## TASK STATEMENT:
Filtering the records below, copy only those lines that include the word "moved".
(DATA TO EXAMINE)
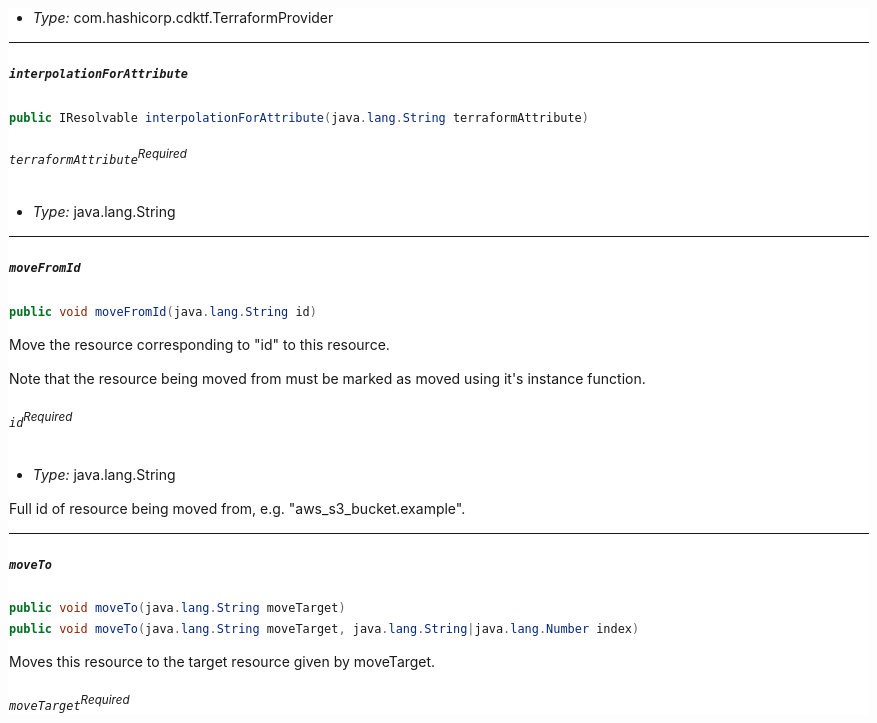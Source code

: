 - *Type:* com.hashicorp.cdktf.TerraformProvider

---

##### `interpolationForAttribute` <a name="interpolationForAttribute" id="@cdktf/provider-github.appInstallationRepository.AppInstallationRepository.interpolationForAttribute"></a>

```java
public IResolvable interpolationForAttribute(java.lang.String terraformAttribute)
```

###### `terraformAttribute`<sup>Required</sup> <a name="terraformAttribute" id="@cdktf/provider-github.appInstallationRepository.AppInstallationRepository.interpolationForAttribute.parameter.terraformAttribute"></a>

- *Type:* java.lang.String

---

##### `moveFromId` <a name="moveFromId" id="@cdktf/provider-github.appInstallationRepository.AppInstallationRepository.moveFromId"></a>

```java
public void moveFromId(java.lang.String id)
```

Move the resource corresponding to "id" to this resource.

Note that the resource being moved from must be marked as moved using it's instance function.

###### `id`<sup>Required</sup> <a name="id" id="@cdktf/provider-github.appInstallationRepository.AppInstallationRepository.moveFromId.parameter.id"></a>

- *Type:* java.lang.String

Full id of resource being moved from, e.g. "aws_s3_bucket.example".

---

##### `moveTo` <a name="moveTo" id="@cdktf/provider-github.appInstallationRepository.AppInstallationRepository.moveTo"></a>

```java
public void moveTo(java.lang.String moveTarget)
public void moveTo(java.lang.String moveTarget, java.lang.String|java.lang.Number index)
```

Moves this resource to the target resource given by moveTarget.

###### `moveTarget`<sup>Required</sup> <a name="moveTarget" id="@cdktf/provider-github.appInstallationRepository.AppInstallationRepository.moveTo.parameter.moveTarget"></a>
(End DATA TO EXAMINE)
(DATA TO EXAMINE)
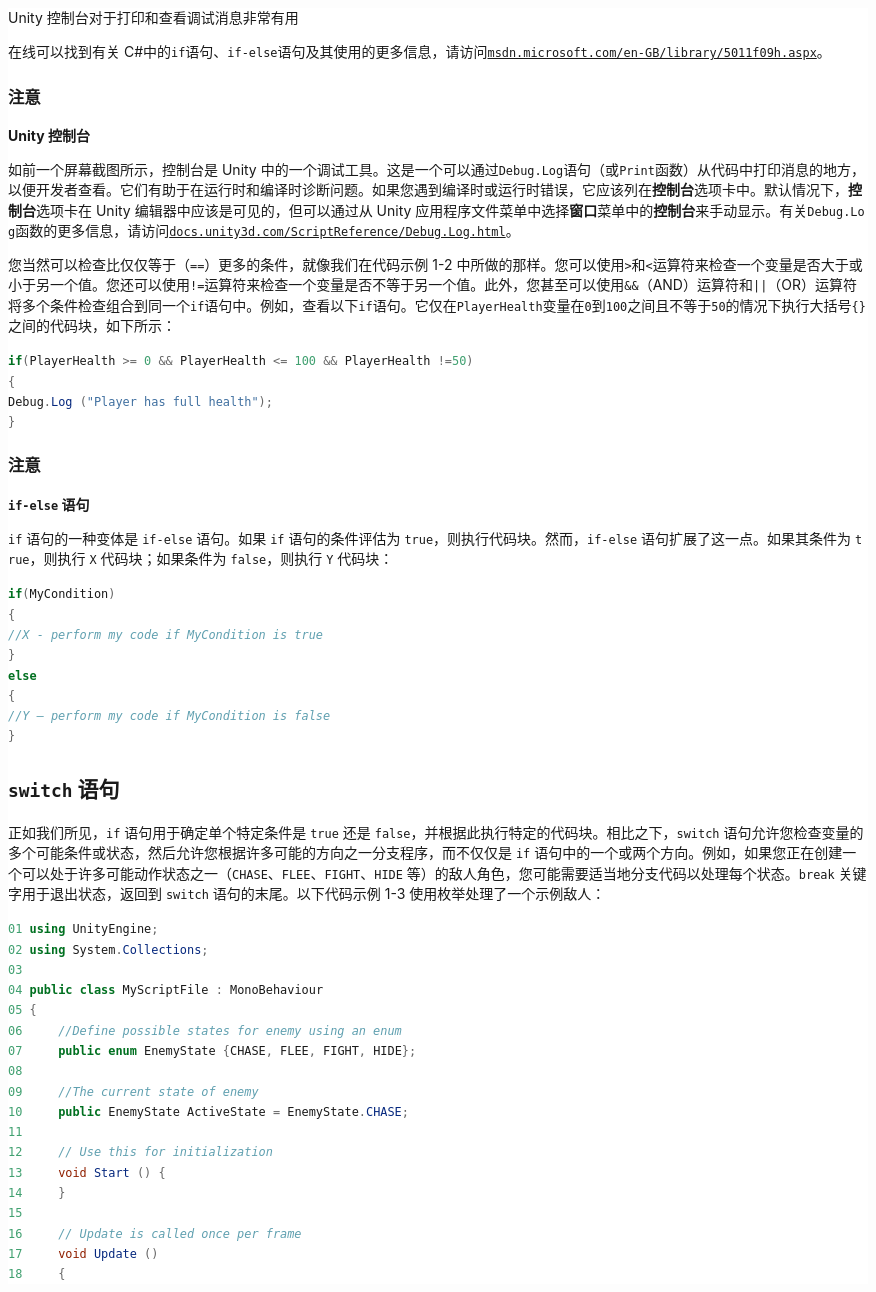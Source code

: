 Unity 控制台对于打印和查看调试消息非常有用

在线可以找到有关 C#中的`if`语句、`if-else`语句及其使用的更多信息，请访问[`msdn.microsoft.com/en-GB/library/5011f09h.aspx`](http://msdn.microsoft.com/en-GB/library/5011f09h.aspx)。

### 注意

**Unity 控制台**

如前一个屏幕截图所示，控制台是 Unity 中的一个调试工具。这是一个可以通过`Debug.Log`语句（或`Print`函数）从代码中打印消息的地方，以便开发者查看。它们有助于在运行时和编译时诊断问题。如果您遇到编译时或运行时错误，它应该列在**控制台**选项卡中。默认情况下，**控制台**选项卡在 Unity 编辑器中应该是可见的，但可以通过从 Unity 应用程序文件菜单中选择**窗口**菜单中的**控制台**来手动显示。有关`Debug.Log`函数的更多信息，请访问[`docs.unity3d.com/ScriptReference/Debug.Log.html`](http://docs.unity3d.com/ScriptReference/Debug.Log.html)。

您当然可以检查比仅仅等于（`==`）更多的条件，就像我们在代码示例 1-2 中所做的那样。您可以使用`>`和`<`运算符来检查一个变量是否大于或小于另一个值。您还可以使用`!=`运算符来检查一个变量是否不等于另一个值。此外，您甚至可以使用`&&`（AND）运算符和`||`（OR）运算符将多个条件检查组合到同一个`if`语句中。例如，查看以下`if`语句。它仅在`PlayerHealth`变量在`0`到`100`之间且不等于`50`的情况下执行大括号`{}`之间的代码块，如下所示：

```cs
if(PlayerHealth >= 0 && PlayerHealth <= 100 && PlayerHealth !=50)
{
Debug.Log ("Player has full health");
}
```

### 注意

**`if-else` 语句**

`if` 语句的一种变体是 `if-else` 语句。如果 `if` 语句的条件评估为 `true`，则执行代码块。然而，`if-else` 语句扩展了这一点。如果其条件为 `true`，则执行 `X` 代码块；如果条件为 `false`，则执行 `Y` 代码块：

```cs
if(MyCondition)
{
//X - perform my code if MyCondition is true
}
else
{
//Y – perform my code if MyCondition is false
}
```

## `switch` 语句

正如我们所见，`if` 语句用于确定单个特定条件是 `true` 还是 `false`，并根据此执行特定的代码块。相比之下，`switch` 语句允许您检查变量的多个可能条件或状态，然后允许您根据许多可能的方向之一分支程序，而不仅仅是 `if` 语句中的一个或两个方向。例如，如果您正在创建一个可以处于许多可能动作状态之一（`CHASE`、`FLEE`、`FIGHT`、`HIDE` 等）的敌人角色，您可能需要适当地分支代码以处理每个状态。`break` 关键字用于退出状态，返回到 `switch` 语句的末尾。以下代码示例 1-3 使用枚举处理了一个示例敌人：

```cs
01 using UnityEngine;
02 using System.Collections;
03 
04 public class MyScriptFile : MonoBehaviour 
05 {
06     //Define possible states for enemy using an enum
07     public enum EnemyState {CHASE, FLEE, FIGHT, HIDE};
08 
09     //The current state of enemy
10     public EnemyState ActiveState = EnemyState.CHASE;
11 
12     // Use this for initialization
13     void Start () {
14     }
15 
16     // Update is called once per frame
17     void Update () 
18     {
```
(End DATA TO EXAMINE)
(DATA TO EXAMINE)
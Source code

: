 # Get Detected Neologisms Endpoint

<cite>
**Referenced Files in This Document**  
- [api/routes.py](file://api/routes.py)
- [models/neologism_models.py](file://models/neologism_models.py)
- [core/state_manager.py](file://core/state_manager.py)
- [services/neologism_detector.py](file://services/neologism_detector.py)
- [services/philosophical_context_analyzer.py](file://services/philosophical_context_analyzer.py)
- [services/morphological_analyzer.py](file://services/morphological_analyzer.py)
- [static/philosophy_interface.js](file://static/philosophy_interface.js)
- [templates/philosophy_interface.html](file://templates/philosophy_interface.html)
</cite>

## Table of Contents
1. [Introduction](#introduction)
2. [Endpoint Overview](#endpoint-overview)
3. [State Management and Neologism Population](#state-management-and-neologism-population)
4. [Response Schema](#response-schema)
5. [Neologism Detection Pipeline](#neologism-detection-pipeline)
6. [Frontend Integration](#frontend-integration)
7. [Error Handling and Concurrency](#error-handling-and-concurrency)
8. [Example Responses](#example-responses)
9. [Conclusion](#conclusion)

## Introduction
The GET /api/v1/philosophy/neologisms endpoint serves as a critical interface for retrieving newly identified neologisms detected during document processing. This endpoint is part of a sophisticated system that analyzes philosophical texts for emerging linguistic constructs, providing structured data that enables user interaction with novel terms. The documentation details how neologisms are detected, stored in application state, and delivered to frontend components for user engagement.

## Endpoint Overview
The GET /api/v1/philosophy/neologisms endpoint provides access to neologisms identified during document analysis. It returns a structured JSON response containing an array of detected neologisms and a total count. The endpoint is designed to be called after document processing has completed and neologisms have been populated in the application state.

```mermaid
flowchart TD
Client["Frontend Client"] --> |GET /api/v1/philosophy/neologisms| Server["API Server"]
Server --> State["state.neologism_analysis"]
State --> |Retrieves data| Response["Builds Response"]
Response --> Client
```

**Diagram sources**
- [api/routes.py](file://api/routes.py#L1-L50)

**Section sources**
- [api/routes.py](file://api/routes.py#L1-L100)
(End DATA TO EXAMINE)
## SOLUTION FOR THIS EXERCISE:
Note that the resource being moved from must be marked as moved using it's instance function.
Full id of resource being moved from, e.g. "aws_s3_bucket.example".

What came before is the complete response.